=== TASK STATEMENT ===
With the material below, print exactly the lines between the line holding "[**\Swagger\Client\Model\Position[]**](../Model/Position.md)" and the line holding "[[Back to top]](#)", inclusive. Add nothing else.

** Opening DATASET EXCERPTS block **

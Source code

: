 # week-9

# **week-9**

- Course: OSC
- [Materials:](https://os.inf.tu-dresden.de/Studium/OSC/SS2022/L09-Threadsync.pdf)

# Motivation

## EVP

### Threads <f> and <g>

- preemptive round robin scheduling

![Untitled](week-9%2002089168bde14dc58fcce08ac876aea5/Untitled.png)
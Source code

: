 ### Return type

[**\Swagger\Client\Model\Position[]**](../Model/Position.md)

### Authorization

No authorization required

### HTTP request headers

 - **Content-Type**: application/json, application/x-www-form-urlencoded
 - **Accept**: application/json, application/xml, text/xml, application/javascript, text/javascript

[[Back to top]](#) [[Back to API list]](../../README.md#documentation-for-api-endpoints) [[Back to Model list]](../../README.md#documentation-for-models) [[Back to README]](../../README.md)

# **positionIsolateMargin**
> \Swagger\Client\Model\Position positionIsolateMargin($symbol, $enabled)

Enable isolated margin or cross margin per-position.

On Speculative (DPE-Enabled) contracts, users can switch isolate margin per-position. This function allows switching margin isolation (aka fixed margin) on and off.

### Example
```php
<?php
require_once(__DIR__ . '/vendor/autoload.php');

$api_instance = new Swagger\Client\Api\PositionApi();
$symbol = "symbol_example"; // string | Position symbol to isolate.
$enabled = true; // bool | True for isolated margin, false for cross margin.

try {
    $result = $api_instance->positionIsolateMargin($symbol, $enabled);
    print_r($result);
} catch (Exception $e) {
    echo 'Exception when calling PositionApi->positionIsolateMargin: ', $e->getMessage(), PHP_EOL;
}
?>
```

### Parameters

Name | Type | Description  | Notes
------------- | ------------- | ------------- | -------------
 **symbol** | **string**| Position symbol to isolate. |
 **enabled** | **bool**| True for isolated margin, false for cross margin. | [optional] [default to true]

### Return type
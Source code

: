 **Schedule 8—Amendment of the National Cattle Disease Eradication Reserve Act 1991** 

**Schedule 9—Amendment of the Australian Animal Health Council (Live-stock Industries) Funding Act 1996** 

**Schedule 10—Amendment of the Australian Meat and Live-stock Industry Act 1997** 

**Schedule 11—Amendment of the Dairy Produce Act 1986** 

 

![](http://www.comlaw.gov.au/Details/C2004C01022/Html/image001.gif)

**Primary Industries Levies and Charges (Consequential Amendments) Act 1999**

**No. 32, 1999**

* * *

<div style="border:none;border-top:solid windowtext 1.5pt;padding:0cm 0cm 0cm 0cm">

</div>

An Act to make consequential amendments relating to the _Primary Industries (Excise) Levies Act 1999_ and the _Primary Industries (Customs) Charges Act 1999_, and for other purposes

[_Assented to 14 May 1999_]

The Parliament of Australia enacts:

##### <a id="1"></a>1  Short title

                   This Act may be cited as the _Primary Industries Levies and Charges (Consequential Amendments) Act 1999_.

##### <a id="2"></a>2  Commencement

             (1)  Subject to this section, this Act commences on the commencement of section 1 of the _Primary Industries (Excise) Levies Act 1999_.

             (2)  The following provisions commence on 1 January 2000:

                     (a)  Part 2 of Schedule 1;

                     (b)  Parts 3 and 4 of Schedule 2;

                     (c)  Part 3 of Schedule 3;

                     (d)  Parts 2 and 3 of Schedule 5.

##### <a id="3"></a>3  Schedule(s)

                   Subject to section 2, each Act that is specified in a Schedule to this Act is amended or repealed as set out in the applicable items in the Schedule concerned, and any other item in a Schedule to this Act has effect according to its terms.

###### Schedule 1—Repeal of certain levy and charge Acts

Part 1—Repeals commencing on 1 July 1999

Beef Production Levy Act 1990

** Closing DATASET EXCERPTS block **

=== ANSWER SECTION ===
[**\Swagger\Client\Model\Position[]**](../Model/Position.md)

### Authorization

No authorization required

### HTTP request headers

 - **Content-Type**: application/json, application/x-www-form-urlencoded
 - **Accept**: application/json, application/xml, text/xml, application/javascript, text/javascript

[[Back to top]](#) [[Back to API list]](../../README.md#documentation-for-api-endpoints) [[Back to Model list]](../../README.md#documentation-for-models) [[Back to README]](../../README.md)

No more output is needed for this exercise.